Copy every line in the records below that contains the word "Content".
*** Opening DATASET EXCERPTS ***
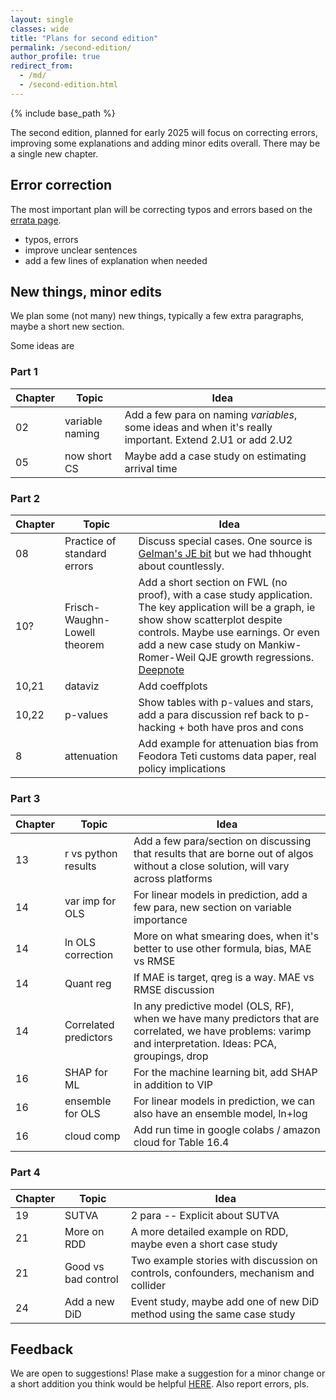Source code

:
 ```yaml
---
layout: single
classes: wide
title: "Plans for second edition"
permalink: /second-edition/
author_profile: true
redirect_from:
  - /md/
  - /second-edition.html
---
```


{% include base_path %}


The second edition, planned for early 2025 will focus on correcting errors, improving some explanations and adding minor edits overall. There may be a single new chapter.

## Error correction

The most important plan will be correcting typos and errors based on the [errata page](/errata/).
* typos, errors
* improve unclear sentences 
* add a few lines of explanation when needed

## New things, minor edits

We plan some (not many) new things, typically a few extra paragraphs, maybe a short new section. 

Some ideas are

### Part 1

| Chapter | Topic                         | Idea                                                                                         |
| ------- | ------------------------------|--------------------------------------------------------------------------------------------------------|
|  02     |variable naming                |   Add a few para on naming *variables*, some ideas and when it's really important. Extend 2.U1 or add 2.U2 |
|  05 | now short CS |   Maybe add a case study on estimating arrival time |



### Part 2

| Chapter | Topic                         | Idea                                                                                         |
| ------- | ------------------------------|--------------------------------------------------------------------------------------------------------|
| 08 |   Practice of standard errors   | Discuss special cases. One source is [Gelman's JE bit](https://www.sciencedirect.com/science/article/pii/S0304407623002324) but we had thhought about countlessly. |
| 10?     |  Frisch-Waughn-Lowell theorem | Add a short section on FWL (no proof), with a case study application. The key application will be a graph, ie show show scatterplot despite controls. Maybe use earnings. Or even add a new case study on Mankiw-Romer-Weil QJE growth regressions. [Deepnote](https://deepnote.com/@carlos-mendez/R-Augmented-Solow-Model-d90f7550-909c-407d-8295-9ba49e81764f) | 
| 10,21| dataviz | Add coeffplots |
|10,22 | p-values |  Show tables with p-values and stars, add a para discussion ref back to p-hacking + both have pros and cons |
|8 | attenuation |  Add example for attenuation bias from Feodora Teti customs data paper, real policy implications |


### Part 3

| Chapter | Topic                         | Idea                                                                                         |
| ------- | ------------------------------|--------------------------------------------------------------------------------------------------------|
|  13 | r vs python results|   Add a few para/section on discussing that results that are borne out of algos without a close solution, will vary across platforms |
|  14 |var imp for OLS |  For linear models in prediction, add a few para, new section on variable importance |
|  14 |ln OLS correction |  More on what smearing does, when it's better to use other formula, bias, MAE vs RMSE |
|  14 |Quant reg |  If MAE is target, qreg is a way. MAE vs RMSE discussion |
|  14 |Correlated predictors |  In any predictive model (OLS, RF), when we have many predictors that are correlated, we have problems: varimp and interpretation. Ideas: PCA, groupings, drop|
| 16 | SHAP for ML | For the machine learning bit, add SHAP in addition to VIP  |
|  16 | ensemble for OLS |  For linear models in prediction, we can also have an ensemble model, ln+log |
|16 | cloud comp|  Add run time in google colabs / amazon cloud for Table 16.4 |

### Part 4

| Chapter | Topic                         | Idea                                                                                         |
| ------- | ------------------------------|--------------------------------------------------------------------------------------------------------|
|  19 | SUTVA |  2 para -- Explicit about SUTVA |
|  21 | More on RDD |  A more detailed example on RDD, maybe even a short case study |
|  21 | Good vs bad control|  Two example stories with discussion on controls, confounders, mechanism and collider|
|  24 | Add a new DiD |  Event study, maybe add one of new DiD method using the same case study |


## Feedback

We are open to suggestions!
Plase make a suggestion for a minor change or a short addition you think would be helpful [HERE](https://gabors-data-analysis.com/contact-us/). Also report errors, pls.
*** Closing DATASET EXCERPTS ***
*** Opening DATASET EXCERPTS ***
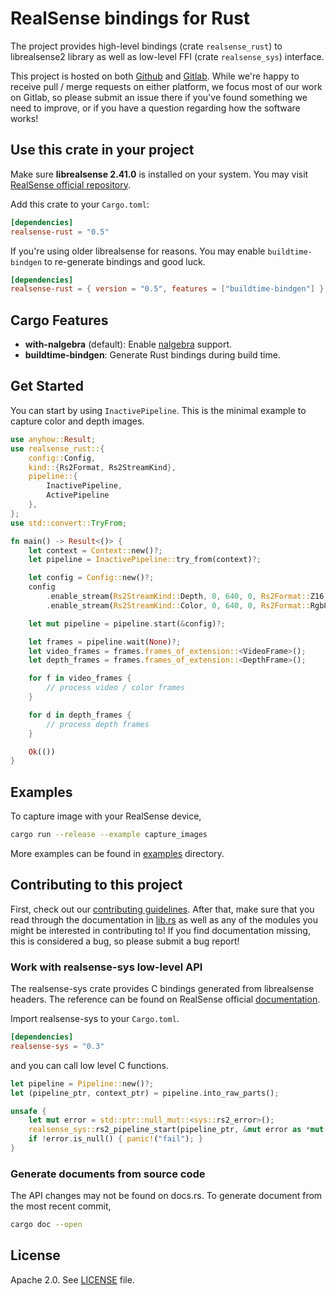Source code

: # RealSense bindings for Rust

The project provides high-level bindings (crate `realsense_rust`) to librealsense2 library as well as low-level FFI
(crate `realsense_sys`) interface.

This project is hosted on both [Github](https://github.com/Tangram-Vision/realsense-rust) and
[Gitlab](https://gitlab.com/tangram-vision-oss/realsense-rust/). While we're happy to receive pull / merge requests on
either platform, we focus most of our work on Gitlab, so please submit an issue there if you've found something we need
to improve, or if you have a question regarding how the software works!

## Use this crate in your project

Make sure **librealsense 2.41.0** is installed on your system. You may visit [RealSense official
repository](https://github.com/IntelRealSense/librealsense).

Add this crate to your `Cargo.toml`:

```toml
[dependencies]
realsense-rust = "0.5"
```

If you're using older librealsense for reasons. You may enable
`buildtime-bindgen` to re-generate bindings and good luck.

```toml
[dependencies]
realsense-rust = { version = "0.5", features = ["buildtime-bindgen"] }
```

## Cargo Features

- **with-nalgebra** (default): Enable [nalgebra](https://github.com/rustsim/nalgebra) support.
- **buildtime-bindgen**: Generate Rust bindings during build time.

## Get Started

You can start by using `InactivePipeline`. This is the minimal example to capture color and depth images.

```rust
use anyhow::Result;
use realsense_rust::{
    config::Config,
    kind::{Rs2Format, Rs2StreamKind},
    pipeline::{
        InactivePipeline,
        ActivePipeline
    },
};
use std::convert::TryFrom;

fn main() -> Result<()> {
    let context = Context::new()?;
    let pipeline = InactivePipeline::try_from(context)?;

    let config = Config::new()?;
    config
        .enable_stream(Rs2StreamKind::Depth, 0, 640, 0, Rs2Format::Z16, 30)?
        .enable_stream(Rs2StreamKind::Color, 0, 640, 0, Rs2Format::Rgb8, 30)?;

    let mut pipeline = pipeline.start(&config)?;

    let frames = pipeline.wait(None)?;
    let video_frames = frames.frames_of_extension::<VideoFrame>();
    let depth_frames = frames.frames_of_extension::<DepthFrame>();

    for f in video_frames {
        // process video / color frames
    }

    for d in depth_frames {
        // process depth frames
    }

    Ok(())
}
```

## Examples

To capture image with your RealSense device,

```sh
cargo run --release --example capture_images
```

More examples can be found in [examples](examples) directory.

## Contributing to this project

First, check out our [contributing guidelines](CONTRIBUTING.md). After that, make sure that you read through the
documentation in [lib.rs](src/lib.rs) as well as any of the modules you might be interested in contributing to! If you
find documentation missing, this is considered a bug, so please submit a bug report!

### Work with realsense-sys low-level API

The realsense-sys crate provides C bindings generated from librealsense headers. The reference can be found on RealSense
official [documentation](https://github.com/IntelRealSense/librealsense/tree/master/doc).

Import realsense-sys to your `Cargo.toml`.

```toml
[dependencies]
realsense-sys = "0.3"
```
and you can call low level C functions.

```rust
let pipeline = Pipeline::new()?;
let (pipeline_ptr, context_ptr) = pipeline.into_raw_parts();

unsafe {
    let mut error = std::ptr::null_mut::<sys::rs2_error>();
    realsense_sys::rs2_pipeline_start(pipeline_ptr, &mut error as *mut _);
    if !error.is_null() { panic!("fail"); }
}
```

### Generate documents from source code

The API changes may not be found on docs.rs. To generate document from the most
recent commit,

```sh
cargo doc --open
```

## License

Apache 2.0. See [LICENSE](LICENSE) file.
*** Closing DATASET EXCERPTS ***
*** Opening DATASET EXCERPTS ***
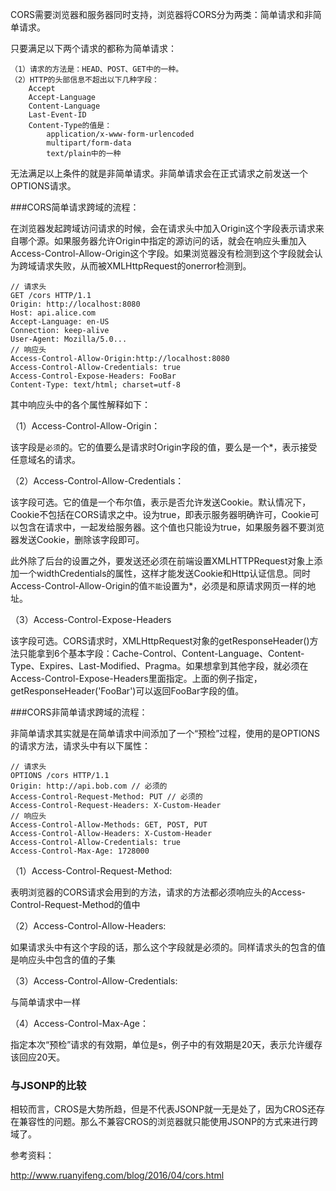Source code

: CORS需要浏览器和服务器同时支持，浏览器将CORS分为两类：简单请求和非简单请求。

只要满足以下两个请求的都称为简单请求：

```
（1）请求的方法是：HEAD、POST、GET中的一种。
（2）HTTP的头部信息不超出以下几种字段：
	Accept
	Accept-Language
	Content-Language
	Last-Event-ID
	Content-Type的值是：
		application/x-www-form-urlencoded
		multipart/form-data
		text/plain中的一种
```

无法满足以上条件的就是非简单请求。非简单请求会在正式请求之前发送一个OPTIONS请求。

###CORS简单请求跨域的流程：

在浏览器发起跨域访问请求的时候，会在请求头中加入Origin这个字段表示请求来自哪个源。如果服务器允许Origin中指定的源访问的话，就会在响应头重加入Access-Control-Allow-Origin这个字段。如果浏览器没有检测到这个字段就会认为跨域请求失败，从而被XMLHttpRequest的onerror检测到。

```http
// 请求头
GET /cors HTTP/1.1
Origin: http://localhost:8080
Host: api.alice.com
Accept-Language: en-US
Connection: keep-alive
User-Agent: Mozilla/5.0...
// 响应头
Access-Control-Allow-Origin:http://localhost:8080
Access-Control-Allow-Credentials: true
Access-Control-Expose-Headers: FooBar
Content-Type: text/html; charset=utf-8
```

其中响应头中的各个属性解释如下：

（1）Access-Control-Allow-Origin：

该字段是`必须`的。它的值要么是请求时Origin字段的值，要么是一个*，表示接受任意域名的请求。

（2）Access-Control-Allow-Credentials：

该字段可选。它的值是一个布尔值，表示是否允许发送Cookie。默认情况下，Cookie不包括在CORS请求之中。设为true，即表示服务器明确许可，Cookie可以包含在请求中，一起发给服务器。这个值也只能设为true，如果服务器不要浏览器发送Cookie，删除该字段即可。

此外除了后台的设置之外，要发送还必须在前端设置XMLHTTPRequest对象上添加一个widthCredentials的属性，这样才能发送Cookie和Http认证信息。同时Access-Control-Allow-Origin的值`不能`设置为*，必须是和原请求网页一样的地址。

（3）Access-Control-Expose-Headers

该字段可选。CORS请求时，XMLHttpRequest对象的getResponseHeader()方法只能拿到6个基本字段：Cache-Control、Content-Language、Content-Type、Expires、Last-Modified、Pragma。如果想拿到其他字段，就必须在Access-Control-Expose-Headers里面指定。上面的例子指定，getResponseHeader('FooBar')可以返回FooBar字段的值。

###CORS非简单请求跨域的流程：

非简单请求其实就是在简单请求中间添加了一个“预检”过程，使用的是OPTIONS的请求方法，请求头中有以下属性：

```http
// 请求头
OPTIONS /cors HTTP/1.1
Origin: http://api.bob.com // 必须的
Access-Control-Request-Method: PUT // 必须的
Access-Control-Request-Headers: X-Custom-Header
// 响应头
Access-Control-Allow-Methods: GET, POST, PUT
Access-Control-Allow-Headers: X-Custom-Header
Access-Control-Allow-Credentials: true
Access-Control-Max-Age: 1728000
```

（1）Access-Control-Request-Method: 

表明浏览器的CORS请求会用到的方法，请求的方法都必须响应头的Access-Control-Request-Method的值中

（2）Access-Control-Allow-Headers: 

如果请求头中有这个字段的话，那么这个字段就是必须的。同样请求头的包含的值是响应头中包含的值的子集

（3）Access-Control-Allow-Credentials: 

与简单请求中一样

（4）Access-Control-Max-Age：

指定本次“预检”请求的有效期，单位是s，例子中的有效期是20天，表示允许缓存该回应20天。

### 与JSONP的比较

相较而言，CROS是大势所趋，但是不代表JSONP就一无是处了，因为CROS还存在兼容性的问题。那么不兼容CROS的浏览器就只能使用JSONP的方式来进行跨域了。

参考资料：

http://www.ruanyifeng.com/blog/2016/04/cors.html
*** Closing DATASET EXCERPTS ***
EXERCISE RESPONSE –
	Content-Language
	Content-Type的值是：
Content-Type: text/html; charset=utf-8
该字段可选。CORS请求时，XMLHttpRequest对象的getResponseHeader()方法只能拿到6个基本字段：Cache-Control、Content-Language、Content-Type、Expires、Last-Modified、Pragma。如果想拿到其他字段，就必须在Access-Control-Expose-Headers里面指定。上面的例子指定，getResponseHeader('FooBar')可以返回FooBar字段的值。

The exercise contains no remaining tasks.